The guidelines below are taken from NCHE’s Code of Standards for Household Employment, with certain modifications made to reflect current circumstances.
Wages and Hours
The hourly wage should be no lower than the minimum wage, but where the cost of living is higher than average, wages should be raised accordingly. As of this writing, California’s minimum wage is $13 per hour for employers with 25 or fewer employees. The minimum wage will increase $1 per hour each year until it reaches $15 per hour in 2023.
Several Bay Area municipalities have minimum wages that are higher than the state’s, including Alameda ($15), Belmont ($15.90), Berkeley ($16.07), Cupertino ($15.65), El Cerrito ($15.61), Emeryville ($16.84), Fremont ($13.50), Hayward ($14), Los Altos ($15.65), Milpitas ($15.40), Mountain View ($16.30), Oakland ($14.36), Palo Alto ($15.65), Richmond ($15.21), San Francisco ($16.07), San Jose ($15.45), San Leandro ($15), San Mateo ($15.62), Santa Clara ($15.65), Santa Rosa ($15.20), and Sunnyvale ($16.30).
Higher wages should be paid for jobs requiring previously acquired training or special skills.
Wages and paydays should be agreed upon in advance.
Gifts of clothing and/or food should not be considered part of payment.
Any hours exceeding eight hours per day or 40 hours per week should be paid at 1.5 times the hourly rate. Hours exceeding 48 hours per week should be paid at double the hourly rate.
Social Security, income, and unemployment tax: Earnings should be reported and payments made in accordance with the laws for Social Security, unemployment insurance, and income taxes.
Sick leave: Employees working one day a week in one home should receive a minimum of one day of paid sick leave a year. Full-time employees should receive a minimum of five days paid sick leave a year.
Vacations: Full-time day or live-in workers should receive at least two weeks paid vacation after one year of service.
Employees working one day a week in one home should receive one day paid vacation for each six-month period worked.
For longer service, there should be an agreed-upon increase in vacation time.
Holidays: Live-in workers should receive at least eight paid legal holidays per year.
Full-time, live-out employees should receive six holidays with pay per year.
A day worker working one day per week in one home should receive one paid legal holiday per year.
A written agreement between employer and employee should clearly define the duties of the position, including specific tasks and frequency of performance.
Time schedules should be agreed upon in advance of employment.

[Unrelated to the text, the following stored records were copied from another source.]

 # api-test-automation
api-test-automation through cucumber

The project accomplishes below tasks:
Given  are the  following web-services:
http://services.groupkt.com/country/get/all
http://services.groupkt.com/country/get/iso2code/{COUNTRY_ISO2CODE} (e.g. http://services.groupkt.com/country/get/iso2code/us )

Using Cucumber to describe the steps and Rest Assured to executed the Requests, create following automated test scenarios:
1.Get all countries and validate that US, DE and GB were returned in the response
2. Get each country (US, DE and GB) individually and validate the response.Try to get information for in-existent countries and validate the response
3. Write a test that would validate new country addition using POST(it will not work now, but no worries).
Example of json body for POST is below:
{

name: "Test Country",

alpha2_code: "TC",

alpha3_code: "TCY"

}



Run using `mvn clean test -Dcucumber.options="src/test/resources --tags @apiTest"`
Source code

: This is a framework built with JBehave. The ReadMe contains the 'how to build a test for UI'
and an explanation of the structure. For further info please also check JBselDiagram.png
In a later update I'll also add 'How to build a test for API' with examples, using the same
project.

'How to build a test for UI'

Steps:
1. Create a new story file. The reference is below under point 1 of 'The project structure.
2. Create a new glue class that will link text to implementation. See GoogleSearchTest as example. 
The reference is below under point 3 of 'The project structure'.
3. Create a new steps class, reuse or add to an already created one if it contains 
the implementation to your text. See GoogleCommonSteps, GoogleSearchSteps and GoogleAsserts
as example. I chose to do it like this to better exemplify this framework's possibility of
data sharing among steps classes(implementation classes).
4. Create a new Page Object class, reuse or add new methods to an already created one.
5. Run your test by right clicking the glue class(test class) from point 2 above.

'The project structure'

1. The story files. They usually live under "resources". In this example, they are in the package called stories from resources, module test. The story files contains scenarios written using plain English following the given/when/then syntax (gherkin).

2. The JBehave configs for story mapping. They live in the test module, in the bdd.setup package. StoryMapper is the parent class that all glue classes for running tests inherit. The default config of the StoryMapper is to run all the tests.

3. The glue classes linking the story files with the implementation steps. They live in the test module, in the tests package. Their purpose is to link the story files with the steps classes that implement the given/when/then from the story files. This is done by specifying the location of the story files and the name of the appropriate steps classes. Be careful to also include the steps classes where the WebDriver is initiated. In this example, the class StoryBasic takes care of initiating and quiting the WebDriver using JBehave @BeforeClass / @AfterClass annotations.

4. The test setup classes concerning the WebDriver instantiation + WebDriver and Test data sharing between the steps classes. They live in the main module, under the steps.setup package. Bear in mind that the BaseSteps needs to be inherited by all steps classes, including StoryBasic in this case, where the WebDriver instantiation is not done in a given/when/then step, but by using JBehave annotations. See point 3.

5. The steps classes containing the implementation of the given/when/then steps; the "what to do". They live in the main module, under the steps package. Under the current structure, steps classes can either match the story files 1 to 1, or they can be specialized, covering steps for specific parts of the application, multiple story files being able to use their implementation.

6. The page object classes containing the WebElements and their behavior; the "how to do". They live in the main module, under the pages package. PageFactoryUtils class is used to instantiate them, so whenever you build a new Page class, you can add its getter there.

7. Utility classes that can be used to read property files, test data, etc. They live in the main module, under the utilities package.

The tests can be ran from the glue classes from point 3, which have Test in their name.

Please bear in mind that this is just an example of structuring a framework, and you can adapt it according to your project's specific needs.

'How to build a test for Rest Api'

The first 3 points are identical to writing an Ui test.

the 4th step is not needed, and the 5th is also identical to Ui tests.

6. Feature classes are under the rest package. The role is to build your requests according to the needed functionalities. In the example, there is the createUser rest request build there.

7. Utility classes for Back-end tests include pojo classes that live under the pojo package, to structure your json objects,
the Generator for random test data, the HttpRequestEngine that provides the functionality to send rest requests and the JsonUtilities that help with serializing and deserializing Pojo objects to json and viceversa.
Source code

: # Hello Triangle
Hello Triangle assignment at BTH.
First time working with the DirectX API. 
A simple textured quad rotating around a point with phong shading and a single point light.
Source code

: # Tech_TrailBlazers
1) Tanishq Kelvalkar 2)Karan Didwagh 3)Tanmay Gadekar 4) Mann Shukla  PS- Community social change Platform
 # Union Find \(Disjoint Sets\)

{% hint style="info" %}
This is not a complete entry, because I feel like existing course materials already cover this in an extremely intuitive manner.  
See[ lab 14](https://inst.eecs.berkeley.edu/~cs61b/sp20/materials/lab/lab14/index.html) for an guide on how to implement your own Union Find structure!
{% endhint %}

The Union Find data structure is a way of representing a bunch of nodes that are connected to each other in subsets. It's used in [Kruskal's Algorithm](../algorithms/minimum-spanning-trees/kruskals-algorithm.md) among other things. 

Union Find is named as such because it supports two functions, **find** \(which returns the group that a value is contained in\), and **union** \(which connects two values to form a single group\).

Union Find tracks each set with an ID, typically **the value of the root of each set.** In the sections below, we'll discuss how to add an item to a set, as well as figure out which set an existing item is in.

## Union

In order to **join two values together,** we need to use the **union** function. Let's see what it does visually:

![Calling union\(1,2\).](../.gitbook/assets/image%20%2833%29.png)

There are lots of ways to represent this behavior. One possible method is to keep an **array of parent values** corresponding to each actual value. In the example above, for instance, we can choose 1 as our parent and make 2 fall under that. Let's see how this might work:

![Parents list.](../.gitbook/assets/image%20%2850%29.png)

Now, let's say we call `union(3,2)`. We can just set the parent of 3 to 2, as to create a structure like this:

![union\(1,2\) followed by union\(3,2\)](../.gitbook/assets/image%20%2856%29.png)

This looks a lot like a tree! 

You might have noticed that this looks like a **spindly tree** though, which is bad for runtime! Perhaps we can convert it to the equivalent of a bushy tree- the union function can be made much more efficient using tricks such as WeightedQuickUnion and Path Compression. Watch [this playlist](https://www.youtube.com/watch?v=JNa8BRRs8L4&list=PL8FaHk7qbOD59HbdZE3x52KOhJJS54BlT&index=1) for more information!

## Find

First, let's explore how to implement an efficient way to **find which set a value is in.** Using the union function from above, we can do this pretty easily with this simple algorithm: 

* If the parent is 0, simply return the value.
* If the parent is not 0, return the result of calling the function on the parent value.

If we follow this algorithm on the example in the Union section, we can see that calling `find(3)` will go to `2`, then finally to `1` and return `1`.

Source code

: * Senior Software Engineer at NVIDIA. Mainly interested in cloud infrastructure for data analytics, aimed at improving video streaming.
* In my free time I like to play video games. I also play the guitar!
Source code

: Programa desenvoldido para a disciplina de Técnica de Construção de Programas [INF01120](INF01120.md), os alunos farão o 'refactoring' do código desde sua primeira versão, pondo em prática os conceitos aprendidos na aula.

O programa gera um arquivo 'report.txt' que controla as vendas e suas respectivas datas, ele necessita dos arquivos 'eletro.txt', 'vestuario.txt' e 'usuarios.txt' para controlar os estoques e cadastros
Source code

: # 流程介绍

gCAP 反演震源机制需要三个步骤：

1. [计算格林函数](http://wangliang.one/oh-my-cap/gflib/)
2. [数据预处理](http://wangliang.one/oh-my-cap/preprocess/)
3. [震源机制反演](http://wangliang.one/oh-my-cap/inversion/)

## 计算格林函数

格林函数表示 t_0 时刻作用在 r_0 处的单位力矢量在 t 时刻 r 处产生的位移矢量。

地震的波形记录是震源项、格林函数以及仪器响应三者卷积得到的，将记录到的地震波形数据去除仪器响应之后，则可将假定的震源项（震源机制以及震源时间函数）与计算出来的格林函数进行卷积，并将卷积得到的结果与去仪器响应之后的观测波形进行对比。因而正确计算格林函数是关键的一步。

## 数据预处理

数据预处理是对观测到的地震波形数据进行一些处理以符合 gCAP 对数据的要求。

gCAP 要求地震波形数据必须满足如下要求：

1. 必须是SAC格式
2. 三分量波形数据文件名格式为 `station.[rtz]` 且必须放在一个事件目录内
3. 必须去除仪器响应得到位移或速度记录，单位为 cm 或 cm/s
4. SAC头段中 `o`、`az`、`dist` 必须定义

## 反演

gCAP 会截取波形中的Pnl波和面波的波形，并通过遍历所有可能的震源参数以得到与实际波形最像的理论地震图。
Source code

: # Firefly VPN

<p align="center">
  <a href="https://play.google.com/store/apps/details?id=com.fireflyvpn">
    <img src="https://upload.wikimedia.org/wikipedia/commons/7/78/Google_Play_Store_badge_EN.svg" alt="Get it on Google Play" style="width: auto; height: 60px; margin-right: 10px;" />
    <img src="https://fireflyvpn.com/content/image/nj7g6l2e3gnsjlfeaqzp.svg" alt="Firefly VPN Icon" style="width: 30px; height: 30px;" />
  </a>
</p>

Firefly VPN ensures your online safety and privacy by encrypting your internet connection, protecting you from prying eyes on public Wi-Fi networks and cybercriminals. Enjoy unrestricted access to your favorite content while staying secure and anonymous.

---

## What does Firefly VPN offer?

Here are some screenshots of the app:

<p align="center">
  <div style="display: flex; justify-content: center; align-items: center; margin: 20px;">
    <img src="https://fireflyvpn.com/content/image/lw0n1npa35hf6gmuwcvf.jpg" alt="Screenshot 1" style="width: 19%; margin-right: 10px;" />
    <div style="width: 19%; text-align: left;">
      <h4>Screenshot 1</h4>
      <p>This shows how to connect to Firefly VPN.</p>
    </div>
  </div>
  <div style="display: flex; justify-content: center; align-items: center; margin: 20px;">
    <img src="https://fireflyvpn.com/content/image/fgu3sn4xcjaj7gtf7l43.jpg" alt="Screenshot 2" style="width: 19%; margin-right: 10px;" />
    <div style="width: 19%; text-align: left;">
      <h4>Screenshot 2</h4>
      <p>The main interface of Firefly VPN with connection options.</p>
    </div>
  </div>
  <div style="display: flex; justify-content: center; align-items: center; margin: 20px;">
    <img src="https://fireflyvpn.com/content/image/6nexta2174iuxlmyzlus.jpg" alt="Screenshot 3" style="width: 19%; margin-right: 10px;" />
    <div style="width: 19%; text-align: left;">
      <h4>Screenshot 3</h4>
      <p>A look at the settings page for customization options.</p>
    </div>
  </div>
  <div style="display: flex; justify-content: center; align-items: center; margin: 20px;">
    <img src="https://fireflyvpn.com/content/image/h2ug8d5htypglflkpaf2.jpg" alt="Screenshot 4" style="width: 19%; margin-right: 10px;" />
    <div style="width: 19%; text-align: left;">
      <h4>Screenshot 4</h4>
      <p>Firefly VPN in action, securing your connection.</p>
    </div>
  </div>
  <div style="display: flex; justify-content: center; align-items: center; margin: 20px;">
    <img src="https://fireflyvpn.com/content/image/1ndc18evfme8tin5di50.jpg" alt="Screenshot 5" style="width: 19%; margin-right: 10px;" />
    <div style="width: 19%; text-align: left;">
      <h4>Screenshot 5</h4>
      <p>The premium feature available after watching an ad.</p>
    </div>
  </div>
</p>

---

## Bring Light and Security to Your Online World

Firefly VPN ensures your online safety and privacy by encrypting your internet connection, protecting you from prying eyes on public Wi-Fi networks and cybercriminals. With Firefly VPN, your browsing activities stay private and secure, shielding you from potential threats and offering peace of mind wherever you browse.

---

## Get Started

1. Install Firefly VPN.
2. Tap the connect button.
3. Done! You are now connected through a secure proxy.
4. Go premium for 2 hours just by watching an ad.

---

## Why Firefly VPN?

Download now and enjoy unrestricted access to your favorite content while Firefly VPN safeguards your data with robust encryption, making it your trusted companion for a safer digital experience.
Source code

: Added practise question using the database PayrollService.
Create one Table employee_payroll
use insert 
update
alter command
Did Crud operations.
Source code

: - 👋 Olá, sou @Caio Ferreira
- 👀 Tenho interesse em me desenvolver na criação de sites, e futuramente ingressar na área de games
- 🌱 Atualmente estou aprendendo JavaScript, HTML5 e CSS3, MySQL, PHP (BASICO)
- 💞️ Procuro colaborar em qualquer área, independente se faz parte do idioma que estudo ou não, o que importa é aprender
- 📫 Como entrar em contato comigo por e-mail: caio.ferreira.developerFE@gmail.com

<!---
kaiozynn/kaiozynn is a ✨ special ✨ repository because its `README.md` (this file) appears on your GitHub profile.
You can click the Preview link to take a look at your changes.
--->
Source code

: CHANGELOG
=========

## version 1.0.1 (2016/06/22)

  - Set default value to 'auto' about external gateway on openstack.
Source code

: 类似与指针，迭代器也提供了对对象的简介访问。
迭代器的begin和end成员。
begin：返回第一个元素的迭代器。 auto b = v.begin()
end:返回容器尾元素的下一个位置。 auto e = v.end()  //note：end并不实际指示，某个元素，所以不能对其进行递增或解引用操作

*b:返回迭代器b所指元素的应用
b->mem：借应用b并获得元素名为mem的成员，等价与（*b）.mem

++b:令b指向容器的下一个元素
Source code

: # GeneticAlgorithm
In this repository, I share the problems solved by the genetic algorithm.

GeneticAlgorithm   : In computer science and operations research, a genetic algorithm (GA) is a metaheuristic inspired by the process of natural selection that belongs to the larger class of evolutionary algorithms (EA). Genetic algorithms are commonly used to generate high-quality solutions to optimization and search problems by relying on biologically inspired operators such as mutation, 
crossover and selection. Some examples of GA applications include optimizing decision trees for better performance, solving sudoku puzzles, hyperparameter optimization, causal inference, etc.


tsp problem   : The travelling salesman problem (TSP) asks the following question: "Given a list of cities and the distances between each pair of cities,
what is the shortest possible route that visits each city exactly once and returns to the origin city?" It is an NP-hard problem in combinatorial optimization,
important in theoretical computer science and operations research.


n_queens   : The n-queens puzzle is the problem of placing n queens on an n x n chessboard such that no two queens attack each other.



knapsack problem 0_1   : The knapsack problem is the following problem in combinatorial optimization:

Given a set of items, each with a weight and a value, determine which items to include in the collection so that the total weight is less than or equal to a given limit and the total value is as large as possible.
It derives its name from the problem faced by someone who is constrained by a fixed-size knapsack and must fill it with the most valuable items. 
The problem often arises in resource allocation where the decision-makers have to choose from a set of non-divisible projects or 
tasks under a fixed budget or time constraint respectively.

If an employer does not require the services of a day worker for the agreed-upon time, the employee should be notified at least one week in advance or else be compensated in full.
The employee has the responsibility of notifying the employer as soon as possible if he or she is unable to report to work.
Rest periods, meal times, phone privileges, and time off for private activities (such as religious observances or recreation for live-in employees) should be agreed upon in advance.
Appliances used for cleaning work should be efficient and safe, and should be used carefully.
Work and work relationships should be discussed periodically with the intent of improving efficiency and cooperation.
A professional working relationship should be maintained by both parties.